CONTRIBUTIONS AND MECHANISMS OF FOXO TRANSCRIPTION FACTORS ON THE PI3K PATHWAY
Andrea Salinas, Megan Keniry, Itzel Flores, Lilia Sanchez, Cristina Rodriguez, Neftali Vazquez, Rebecca Marks, Jesse Hirschmann.
University of Texas Pan-American, Edinburg, TX.
The conserved phosphatidylinositol 3 kinase (PI3K pathway) impacts cellular growth, metabolism, and survival.

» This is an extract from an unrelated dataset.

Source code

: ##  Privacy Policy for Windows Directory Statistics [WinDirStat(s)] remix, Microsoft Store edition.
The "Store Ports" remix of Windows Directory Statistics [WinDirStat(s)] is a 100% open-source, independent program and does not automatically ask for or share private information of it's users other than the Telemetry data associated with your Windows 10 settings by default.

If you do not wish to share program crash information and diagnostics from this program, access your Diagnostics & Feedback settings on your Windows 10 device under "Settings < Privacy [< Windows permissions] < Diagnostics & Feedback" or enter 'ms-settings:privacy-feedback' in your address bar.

PI3K is a lipid kinase that catalyzes the production of phosphatidylinositol 3,4,5 trisphosphate (PIP3), which in turn binds to and activates targets such as the protein kinase AKT. Over 20 substrates have been characterized for AKT; arguably the best studied AKT substrates are the Forkhead subfamily O (FOXO) transcription factors: FOXO1, FOXO3, and FOXO4. AKT phosphorylates FOXO1, 3, and 4 on conserved amino acids, leading to their cytoplasmic retention/inactivation. Canonically, FOXO transcription factors induce genes that promote cell cycle arrest and apoptosis. However, one or more of these factors promotes PI3K output via a homeostatic feedback mechanism. The purpose of this poster is to addresses the mechanisms, contributions, and differences between FOXO1, 3, and 4. FOXO1 on PI3K pathway signals transduction. Currently, we are taking loss of function and gain of function approaches to delineate the specific contributions of each FOXO factor on the PI3K output (in mammalian cell lines, mouse embryonic fibroblast, and established human cell lines). We are utilizing western blot analysis and quantitative reverse transcript PCR to examine PI3K output. Excitingly, we are finding that FOXO factors have unique contributions to PI3K.